Solving the Expression Problem with OOP

Yesterday I watched a presentation by Dr. Ralf Lämmel about The Expression Problem.  The problem is, in a nutshell, how do you build an extensible data model and an extensible operation model that meets three goals:

  1. Code-level modularization
  2. Separate compilation
  3. Static type safety

In watching his presentation, I was perturbed by his dismissal of OO approaches to solve this problem.  To my eyes he used strawman arguments by presenting several techniques which don’t work.  The reason that I found this upsetting is that I have worked on many large systems that were built in C that had all of these things.  One of the benefits of working at Adobe in the 1990’s was that I got to work on and look at four different modular extensibility models: PhotoShop, Acrobat, Premiere, and Illustrator.  Each of these presented fairly complicated data models and allowed the addition of extensions that manipulated existing objects, extended them, presented new objects, and new functionality.  All of this was done in a way that was type-safe and had to have modularization and separate compilation.  And while the extension model in PhotoShop was fairly primitive, the Premiere extension model was such that the actual application for Premiere was nothing more than a host for plug-ins and a small amount of code to facilitate communication with an abstract operating system layer.  The first time I saw that, my jaw dropped that the actual application was nearly nothing.

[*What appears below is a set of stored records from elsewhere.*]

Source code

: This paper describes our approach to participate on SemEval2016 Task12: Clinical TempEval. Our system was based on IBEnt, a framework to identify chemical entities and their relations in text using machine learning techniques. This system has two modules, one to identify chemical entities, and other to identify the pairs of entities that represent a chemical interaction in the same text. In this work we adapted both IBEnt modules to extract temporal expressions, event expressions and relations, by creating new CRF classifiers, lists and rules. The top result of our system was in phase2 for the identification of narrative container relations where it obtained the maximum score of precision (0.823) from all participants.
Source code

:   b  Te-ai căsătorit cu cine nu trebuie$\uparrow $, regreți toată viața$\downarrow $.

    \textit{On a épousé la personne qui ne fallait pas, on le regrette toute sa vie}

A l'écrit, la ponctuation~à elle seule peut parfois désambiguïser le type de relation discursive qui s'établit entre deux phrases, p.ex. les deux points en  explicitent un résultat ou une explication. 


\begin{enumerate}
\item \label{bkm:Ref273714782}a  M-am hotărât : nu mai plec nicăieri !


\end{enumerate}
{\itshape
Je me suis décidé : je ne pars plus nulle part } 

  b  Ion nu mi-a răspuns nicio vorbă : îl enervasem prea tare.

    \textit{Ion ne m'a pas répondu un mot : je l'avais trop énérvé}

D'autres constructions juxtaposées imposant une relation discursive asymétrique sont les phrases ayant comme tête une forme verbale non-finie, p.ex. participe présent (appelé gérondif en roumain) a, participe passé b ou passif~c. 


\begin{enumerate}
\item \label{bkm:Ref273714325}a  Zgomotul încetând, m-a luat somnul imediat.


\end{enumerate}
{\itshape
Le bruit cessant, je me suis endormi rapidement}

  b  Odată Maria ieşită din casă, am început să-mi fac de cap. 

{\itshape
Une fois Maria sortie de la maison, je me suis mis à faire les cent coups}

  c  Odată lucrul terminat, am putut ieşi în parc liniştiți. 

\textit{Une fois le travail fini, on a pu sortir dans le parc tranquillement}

So how is this accomplished?  In the expression problem, you can do this by making a clear separation between your data and your operations.  In fact, it’s a fairly good model to think of the work needed as an orthogonal grid:

  Operations    
Data  Eval PrettyPrint Compile
Add EvalAdd PPAdd CompileAdd
Sub EvalSub PPSub CompileSub
Mul EvalMul PPMul SompileMul

You see that if I add a new data type, I need to add a set of operations as well.  Similarly, if I add a new operation, I need to define that operation of each existing data type.

The overall operational model is one that I like to think of as Everlasting Gobstopper (or jaw breaker, if you prefer).  Here is what a jawbreaker looks like when you cut it open:

Jawbreaker[1] It’s a set of shells layered on top of each other.  This is the model that we’ll work with (it’s actually a little weirder than this), in that any given delivery of code is considered to be a solidified API and extensions that build on this work with ONE particular shipment in order to add to it.  Each new shipment is a new set of extensions that build a new delicious layer on the existing code.  To do otherwise is to create a very hard to support system – it can be done, but there will be runtime checks for inconsistency and contingency plans to handle them.

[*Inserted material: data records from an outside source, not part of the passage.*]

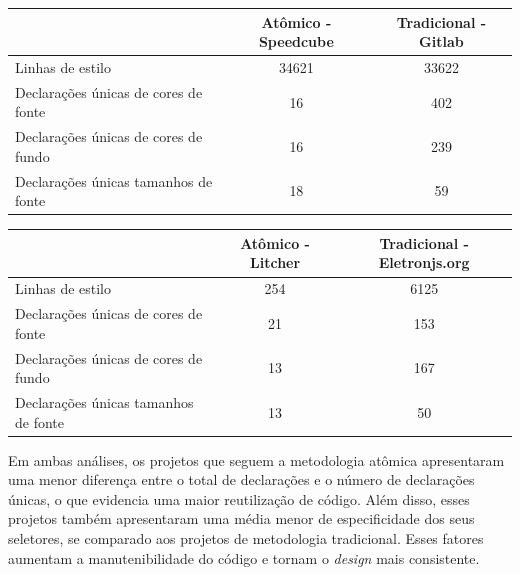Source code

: \begin{table}[H]
\begin{tabular}{|l|c|c|}
\hline
                                     & \textbf{Atômico - Speedcube} & \textbf{Tradicional - Gitlab} \\ \hline
Linhas de estilo                     & 34621                        & 33622                         \\ \hline
Declarações únicas de cores de fonte & 16                           & 402                           \\ \hline
Declarações únicas de cores de fundo & 16                           & 239                           \\ \hline
Declarações únicas tamanhos de fonte & 18                           & 59                            \\ \hline
\end{tabular}
\end{table}

\begin{table}[H]
\begin{tabular}{|l|c|c|}
\hline
                                     & \textbf{Atômico - Litcher} & \textbf{Tradicional - Eletronjs.org} \\ \hline
Linhas de estilo                     & 254                        & 6125                                 \\ \hline
Declarações únicas de cores de fonte & 21                         & 153                                  \\ \hline
Declarações únicas de cores de fundo & 13                         & 167                                  \\ \hline
Declarações únicas tamanhos de fonte & 13                         & 50                                   \\ \hline
\end{tabular}
\end{table}

Em ambas análises, os projetos que seguem a metodologia atômica apresentaram uma menor diferença entre o total de declarações e o número de declarações únicas, o que evidencia uma maior reutilização de código. Além disso, esses projetos também apresentaram uma média menor de especificidade dos seus seletores, se comparado aos projetos de metodologia tradicional. Esses fatores aumentam a manutenibilidade do código e tornam o \emph{design} mais consistente.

How can we make this work?  Let’s start with a base Expr class:

public class Expr { }

and then let’s create a repository for them:

public ExprRepository {
   public ExprRepository() { Expressions = new List<ExprPackage>(); } 
   public List<ExprPackage> Expressions { get; private set; }
}

I haven’t defined ExprPackage.  It probably will be little more than an Expr type but it could be a factory method as well.  Now I’m going to define an interface and a class to represent operations:

public interface IVerbPackage { }
public class Verb {
    public Verb() { Implementations = new VerbRespository(); }
    public string Name { get; set; }
    public VerbRepository Implementations { get; private set; }
    public Type ReturnType { get; set; }
}

So the question is, what is a VerbRepository?  A VerbRespository is a collection of objects that contain a Type object for the class EType where EType inherits from Expr and a MethodInfo for a method that has the following signature, where RType is the return type.  I’m not going to define that – I’ll hand wave it away.  It could be a Dictionary mapping EType to an object that contains the MethodInfo – that would be fine.

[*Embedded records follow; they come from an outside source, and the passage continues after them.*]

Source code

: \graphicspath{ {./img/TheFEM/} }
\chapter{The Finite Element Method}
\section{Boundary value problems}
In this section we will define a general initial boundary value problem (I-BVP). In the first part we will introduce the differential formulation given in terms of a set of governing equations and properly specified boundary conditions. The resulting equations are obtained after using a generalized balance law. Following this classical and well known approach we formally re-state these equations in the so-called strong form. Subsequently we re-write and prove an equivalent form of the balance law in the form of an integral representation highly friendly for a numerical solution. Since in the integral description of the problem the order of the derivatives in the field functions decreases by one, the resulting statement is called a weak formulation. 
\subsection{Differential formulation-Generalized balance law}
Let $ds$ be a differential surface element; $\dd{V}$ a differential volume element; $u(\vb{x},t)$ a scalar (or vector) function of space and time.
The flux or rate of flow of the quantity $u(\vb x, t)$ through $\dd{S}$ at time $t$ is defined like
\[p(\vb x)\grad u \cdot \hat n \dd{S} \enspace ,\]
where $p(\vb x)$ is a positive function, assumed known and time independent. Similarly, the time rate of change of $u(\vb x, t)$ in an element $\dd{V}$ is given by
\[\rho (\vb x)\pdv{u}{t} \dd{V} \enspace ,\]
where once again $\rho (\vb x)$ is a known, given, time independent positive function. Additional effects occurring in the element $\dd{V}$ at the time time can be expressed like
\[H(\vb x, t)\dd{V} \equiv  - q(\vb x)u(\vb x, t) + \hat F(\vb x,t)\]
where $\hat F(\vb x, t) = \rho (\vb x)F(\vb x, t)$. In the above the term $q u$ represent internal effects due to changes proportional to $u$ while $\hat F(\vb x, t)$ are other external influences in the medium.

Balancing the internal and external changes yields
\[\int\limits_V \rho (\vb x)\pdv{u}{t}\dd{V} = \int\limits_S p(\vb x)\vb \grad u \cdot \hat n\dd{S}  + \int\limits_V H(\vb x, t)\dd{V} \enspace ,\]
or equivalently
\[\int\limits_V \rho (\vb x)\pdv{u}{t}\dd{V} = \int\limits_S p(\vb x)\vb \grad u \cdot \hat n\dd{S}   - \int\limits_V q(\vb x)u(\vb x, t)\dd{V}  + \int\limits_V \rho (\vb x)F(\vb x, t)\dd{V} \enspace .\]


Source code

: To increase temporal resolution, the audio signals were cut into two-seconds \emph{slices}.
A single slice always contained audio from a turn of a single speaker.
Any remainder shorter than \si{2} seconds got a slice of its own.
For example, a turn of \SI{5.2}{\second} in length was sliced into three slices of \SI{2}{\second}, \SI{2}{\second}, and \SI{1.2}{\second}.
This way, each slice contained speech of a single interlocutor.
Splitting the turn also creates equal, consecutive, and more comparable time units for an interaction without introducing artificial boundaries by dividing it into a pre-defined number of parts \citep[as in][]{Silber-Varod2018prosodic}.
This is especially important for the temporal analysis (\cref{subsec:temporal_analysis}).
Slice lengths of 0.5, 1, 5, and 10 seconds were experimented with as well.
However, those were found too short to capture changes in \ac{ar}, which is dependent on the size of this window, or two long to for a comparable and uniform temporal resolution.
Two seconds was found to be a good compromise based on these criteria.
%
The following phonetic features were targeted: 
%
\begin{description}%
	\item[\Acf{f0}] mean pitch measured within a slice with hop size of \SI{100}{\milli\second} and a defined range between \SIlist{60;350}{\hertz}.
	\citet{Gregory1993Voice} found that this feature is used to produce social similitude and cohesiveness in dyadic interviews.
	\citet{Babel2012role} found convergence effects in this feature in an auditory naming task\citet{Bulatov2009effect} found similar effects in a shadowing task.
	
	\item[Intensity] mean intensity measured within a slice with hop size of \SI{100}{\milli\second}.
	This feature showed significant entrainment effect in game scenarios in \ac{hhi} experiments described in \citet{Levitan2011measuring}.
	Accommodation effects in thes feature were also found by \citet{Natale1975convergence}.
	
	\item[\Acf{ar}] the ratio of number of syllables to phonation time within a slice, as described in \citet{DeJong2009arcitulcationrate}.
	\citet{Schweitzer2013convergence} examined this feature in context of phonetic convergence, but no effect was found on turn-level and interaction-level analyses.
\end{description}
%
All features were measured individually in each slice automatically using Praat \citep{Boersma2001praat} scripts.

public RType SomeMethod(Dispatcher d, Verb v, ETtype e);

So now we have some holes to fill in.  I just introduced a Dispatcher object.  What does that do?  Simply, it executes a particular verb for a particular expression type:

public class Dispatcher {
    public object Dispatch(Verb v, Expr e) {
        MethodInfo mi = v.Implemtations.GetMethod(e.Type);
        if (mi == null) { throw new ArgumentException("Incomplete implementation for Verb " + v.Name;); }
        object target = v.Implementations.GetInstance(e.Type);
        object[] args = new object[] { this, v, e };
        // in actuality, this needs to be in a try/catch
        object returnVal = mi.Invoke(target, args);
        return returnVal;
    }
}
        

So now I have code that based on the type of e looks up the appropriate method implementation for the given verb and executes it.

So how do create verbs?  Like this:

public PrettyPrintImpl : IVerbPackage {
    [Verb("PrettyPrint")]
    public string Add(Dispatcher d, Verb v, ExprAdd e)
    {
        string lhs = d.Dispatch(v, e.Left) as string;
        string rhs = d.Dispatch(v, e.Right) as string;
        return lhs + " + " + rhs;
    }    
}

The hosting application looks at all available assemblies and pulls any classes that implement IVerbPackage, then it extracts MethodInfo objects that are decorated with VerbAttribute and uses the string to label the verb (there are other ways to do this).  Now my implentation is type strong.  The only thing I don’t like is the cast – it’s cruft.  By defining the first method that implements a verb named PrettyPrint, I’m defining how all verbs should act.  I should instead define Dispatch like this:

public T Dispatch<T>(Verb v, Expr e) {
    MethodInfo mi = v.Implementations.GetMethod(e.Type);
    if (mi == null) { throw new ArgumentException("..."); }
    object target = v.Implementations.GetInstance(e.Type);
    object[] args = new object[] { this, v, e };
    object returnVal = mi.Invoke(target, args);
    return (T)returnVal;
}

This lets me rewrite PrettyPrint like this:

[Verb("PrettyPrint")]
public string Add(Dispatcher d, Verb b, ExprAdd e)
{
    string lhs = d.Dispatch<string>(v, e.Left);
    string rhc = d.Dispatch<string>(v, e,Right);
    return lhs + " + " + rhs;
}

I’ve moved the cast to a more appropriate place and now I’m honoring the contract.  I will get a runtime error if I use the wrong flavor of Dispatch – sorry, that’s a practical limitation.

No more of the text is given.